Introducing our panel process
Before:
- We sent a fairly generic email with the dates and times, and the names of the interviewers.
- We also included a “best practices” doc with information about the STAR method, links to research our company, and a reminder/reassurance that we’re here to get to know them, not try and trick them.
After:
- In addition to the “best practices” information, the email also introduces our overall interviewing process.
- The email offers additional context for the behavioral and technical panels.
- It also includes the question list for the candidate’s behavioral panel.
Impact:
- We’re creating a more collaborative interviewing process by setting expectations and sharing context ahead of time.
- It gives candidates the opportunity to prep and hopefully feel more comfortable participating in our process.
- I share a deeper dive around this topic in a previous blog post: More Inclusive, Less Stress: Updating Panel Interviews.
Whiteboarding interview
Before:
- We recently transitioned from take-home assessments to in-person technical interviews.
- When our interview runbook was created, we ran into many of the same challenges that I’d addressed with the take-home updates: the rubric wasn’t clear and didn’t address the skills we wanted to evaluate, and we didn’t set up enough context for candidates.
After:
- Updated the rubric to clearly ask interviewers to evaluate on critical skills.
- We made sure the flow of the interview gave candidates the opportunity to address the evaluation criteria.
- The email introducing the technical panel includes a link to the collaboration tool we use in the interview so they can get familiar with it beforehand.
- The email sets context around the whiteboarding session format and flow.

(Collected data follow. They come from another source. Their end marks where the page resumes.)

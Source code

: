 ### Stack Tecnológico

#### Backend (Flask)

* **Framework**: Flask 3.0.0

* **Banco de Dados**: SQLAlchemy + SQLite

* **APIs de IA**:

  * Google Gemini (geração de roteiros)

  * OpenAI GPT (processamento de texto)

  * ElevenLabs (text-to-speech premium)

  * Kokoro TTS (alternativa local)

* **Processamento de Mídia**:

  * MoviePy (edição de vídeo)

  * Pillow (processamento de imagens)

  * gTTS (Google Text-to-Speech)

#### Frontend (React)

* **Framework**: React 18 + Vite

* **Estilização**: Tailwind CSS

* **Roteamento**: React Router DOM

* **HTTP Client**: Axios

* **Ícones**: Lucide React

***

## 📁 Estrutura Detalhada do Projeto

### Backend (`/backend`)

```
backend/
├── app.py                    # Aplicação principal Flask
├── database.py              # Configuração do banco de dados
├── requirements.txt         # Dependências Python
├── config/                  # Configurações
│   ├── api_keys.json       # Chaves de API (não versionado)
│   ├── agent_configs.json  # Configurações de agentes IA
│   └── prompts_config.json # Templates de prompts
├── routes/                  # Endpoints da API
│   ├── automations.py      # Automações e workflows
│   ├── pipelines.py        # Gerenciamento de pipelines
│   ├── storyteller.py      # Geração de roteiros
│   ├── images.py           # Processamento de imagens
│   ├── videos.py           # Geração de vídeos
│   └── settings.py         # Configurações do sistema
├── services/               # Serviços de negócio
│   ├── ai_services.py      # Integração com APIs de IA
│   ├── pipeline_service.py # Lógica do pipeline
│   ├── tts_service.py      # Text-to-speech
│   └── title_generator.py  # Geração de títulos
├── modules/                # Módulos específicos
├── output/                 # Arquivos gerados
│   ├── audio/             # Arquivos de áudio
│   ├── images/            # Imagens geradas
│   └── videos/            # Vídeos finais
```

- It also includes an FAQ section to explain our goals behind it the technical interview, what we’re assessing them on, and how they can prepare for it.
Impact:
- A clear rubric means we’re assessing candidates on the criteria we care about, and also means we’re able to be consistent in our evaluation across candidates.
- “Whiteboarding” has a pretty negative connotation in the industry - it’s often assumed to mean pressurized leetcode traps. Sharing the context behind our technical interview can help reduce that pressure.
- The FAQ section sets a really collaborative tone, with the goal of showing the candidate that we want them to succeed and explaining what success looks like.
Creating change
Many of these updates are not big, sweeping changes - they’re iterations that have been made over time as I’ve learned how to do better. Some changes needed extra layers of approval, some called for working with colleagues to update, and some I decided on my own and shared with my recruiting partner to implement.
The running themes throughout all of these changes are transparency, inclusion, communication. Hiring often feels like a broken process, but it doesn’t have to be that way. Give candidates a better experience than you’ve had. Be thoughtful about your process, and reflect on how it could be improved before you need it - by that time, you’ll be too busy trying to hire to think about the process of it all!
What are some good hiring experiences you’ve had as a candidate? Hiring managers, how have you improved the hiring process at your company?